More than 150 students from Curry County gathered at the Event Center on the Beach recently to learn about the science of pollination and get up close and personal with the bees that make it happen.
Sixth and seventh graders from Driftwood, Azalea Middle and Riley Creek schools enjoyed an interactive field trip hosted by the Oregon Resources Research and Education Center (ORREC). Supporters included Gold Beach Rotary and local Soroptimists clubs, along with the Oregon State University (OSU) Extension Office and the Gold Beach Master Gardiner Program.

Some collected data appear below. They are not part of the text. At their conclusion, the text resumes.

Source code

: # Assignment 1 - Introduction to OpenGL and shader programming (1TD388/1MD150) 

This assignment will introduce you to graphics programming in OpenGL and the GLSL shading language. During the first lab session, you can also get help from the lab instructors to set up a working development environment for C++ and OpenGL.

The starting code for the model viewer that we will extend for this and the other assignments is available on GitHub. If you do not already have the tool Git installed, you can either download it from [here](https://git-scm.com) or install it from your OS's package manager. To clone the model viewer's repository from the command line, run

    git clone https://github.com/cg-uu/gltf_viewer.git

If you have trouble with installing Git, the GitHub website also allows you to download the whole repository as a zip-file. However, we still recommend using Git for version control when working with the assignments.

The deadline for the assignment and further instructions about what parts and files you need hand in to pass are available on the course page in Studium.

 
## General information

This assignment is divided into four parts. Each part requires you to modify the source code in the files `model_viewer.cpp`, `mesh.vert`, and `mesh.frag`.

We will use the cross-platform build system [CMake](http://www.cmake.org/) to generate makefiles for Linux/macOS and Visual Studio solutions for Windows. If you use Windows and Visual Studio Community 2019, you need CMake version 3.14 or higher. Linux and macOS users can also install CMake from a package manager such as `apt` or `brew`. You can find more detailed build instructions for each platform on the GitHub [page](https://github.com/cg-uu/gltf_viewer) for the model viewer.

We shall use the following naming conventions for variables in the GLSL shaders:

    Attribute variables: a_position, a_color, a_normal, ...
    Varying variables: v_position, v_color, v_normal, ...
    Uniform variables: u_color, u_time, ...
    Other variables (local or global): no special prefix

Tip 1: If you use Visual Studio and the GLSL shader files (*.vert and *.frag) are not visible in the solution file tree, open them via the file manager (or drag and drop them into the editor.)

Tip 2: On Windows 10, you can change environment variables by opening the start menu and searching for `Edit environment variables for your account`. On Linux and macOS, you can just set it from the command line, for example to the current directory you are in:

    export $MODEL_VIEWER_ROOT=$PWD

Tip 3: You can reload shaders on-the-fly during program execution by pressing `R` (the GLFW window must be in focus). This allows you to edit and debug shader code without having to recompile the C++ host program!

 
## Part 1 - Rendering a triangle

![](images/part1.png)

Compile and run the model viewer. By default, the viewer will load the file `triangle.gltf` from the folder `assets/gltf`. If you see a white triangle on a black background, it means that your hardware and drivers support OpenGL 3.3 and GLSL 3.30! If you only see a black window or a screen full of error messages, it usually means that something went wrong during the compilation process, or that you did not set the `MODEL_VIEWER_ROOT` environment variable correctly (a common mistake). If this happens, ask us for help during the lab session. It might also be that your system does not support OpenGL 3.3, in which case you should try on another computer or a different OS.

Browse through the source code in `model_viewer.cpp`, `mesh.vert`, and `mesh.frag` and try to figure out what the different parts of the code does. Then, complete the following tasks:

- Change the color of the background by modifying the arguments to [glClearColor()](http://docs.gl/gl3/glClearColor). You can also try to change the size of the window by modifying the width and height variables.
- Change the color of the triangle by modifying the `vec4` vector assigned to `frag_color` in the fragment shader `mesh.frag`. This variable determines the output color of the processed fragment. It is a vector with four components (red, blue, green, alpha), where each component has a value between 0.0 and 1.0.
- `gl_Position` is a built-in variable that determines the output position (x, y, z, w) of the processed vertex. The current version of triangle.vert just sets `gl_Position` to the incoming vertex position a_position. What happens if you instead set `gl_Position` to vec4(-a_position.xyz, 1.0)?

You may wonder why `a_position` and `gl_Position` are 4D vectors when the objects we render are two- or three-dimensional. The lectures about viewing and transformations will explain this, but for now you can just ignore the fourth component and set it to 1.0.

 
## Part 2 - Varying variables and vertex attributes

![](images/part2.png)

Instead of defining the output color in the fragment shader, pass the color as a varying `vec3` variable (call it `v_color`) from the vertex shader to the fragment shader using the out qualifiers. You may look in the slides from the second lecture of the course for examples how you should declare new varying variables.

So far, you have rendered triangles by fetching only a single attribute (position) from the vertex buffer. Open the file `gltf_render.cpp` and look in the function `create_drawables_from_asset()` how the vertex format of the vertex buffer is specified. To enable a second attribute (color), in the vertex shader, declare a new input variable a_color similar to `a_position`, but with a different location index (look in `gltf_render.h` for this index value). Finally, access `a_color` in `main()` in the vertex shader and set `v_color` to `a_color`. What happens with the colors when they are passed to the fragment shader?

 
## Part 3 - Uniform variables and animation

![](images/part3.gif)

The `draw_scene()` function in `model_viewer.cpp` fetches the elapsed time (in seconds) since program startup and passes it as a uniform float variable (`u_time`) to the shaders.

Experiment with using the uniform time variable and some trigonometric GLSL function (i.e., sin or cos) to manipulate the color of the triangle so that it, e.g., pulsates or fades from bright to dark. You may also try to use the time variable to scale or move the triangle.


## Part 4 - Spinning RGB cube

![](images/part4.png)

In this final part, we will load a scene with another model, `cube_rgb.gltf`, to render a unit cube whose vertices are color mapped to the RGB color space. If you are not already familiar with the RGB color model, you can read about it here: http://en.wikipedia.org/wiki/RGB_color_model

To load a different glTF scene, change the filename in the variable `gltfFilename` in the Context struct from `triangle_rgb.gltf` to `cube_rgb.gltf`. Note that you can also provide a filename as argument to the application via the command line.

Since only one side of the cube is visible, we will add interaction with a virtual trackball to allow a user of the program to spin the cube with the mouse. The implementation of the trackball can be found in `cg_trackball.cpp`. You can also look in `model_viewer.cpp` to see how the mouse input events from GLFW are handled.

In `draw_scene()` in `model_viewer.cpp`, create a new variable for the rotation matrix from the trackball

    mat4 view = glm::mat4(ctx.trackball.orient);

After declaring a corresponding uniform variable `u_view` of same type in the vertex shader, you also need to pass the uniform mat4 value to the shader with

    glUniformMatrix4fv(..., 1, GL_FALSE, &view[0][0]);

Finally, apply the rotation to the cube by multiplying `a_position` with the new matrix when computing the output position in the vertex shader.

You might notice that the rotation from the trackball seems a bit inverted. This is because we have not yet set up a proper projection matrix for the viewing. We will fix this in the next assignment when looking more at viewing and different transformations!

“I like the bees best!” said Hazel Houch, 11, who was spellbound by the transparent, glass-encased box of bees just inches from her face.
The hive was a bustling window of wonder for Houch and scores of other children set up by the Oregon South Coast Bee Keepers Association. The bees were oblivious as they crawled over and under each other to serve their queen.
At an adjacent table, students examined dried honeycomb and beeswax.
Meanwhile, other students watched monarch butterflies under protective nets spread their tiger-striped wings and fly around, spreading pollen from flower to flower.
Kathleen Root-Bunten, executive director for the ORREC, was pleased that so many students attended the event.
“Students here today are benefiting from hands-on learning on such subjects as life cycles, plant anatomy, and other pollinators,” she said.
The event, she said, was the first of ORREC’s planned workshops, some of which will focus on agriculture, habitat and bee colony collapse.
“Understanding the link between pollinators and agriculture is critical for securing food sources here and around the world,” she said. “Eco-camp is helping our students get that connection.”